Nuclear weapons

Russia begins second stage of tactical nuclear weapon drills with Belarus

Russia begins second stage of tactical nuclear weapon drills with Belarus
Russian President Vladimir Putin (L) and Belarusian President Alexander Lukashenko attend a meeting at the Palace of Independence in Minsk, Belarus, 24 May 2024. Vladimir Putin said that during his visit to Minsk he plans to discuss security issues with his Belarusian counterpart Alexander Lukashenko, as well as the participation of the Belarusian side in exercises with non-strategic nuclear weapons. EPA-EFE/MIKHAIL METZEL / SPUTNIK / KREMLIN POOL

MOSCOW, June 11 (Reuters) - Russia said on Tuesday its troops had started the second stage of drills to practise the deployment of tactical nuclear weapons alongside Belarusian troops after what Moscow said were threats from Western powers.

Russia says the United States and its European allies are pushing the world to the brink of nuclear confrontation by giving Ukraine billions of dollars worth of weapons, some of which are being used against Russian territory.

Since sending thousands of troops into Ukraine oFeb. 24 2022, President Vladimir Putin has repeatedly said Russia could use nuclear weapons to defend itself in extreme situations, comments that the West has dismissed as sabre-rattling.

Russia last month explicitly linked the nuclear drills ordered by Putin to what it said were “provocative statements and threats by certain Western officials against the Russian Federation”.

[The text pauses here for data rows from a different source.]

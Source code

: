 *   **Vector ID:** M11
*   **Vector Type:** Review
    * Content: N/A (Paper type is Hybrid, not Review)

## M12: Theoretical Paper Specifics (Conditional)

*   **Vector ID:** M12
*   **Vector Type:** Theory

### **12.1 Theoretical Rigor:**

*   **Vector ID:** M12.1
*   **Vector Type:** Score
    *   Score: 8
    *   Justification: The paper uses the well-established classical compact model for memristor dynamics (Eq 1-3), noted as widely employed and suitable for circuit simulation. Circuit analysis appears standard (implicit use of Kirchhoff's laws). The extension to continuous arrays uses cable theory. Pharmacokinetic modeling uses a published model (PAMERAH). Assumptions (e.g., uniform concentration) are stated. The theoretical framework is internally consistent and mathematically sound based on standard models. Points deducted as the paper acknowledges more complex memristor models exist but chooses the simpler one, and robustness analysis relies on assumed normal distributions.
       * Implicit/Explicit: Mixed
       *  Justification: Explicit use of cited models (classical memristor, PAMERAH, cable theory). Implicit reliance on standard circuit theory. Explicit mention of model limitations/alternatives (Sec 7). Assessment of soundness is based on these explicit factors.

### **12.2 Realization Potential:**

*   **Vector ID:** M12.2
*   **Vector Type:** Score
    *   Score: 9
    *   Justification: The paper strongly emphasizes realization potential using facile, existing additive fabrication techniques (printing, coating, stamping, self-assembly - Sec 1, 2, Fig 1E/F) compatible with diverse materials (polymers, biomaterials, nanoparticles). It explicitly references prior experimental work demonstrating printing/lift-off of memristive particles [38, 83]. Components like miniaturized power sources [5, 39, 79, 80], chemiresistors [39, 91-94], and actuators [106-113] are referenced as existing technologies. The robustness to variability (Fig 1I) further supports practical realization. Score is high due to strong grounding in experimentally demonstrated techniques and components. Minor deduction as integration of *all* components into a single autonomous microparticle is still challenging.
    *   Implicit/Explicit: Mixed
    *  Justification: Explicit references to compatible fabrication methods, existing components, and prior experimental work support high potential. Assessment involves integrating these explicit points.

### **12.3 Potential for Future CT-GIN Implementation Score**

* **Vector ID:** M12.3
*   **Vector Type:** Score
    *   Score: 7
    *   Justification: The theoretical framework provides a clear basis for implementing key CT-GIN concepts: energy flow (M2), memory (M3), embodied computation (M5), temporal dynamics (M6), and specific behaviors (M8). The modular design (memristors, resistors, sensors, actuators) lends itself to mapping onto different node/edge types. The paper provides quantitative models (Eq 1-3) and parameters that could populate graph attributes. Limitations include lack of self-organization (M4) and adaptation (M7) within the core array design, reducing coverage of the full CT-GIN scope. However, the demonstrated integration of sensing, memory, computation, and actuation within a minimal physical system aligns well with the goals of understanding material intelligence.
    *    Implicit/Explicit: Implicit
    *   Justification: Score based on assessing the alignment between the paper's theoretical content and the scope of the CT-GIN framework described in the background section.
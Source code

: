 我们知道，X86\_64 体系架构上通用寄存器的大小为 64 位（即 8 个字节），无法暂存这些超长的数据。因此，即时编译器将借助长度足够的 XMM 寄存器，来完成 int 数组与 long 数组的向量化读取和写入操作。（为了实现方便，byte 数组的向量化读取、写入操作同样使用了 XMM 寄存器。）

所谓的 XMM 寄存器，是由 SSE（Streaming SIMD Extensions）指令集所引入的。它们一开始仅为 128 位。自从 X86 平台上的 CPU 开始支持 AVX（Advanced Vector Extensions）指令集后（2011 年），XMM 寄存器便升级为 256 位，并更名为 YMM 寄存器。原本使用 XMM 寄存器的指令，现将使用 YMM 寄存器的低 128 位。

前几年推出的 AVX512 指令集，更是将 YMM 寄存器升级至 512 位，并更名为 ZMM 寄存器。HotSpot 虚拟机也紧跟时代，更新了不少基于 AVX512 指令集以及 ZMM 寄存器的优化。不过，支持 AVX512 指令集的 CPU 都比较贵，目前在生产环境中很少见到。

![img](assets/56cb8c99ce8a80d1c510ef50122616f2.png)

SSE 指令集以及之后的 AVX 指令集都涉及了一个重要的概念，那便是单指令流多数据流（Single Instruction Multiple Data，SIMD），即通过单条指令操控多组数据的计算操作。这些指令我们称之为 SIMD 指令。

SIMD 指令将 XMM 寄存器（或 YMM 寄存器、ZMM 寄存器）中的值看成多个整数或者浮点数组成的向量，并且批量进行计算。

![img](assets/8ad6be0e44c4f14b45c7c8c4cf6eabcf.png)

In the first stage of the drills, Russian troops trained how to arm and deploy Iskander missiles, while the air force trained how to arm Kinzhal hypersonic missiles.

The second stage, announced on Tuesday, involved working out joint training of Russian and Belarusian units “for the combat use of non-strategic nuclear weapons”, the defence ministry said.

“The situation on the European continent is quite tense, which is provoked every day by new decisions and actions of European capitals hostile to Russia, and above all by Washington,” Kremlin spokesman Dmitry Peskov said when asked about the drills.

“Therefore, of course, such exercises and maintaining combat readiness are very important for us.”

In footage released by the defence ministry, an Iskander missile system was shown being driven into a field and the missiles were raised. Also shown were MiG-31 supersonic interceptors carrying Kinzhal missiles, and Tupolev Tu-22M3 long-range supersonic bombers.

Putin said on Friday Russia had no need to use nuclear weapons to secure victory in Ukraine, the Kremlin’s strongest signal to date that Europe’s deadliest conflict since World War Two will not escalate into a nuclear war.

Putin also said he did not rule out changes to Russia’s nuclear doctrine, which sets out the conditions under which such weapons could be used.



The United States says it has seen no change to Russia’s strategic posture, though senior intelligence officials say they have to take Moscow’s remarks about nuclear weapons seriously.

Russia and the United States are by far the world’s biggest nuclear powers, holding about 88% of the world’s nuclear weapons, according to the Federation of American Scientists.

“Tactical nuclear weapons” are designed for use on a battlefield, so they are generally less powerful than strategic nuclear weapons,which could destroy entire cities.

The United States has about 100 non-strategic B61 nuclear weapons deployed in five European countries – Italy, Germany, Turkey, Belgium and the Netherlands, according to the Bulletin of the Atomic Scientists. The U.S. has another 100 such weapons within its borders.

Russia has about 1,558 non-strategic nuclear warheads, though arms control experts say it is very difficult to say just how many there are due to secrecy.

Putin said last week that many of Russia’s tactical nuclear weapons were 70-75 kilotons of explosive power – around five times the size of the U.S. nuclear bomb dropped on the Japanese city of Hiroshima on Aug. 6, 1945.

A senior White House aide said last Friday that the U.S. might have to deploy more strategic nuclear weapons in coming years to deter growing threats from Russia, China and others.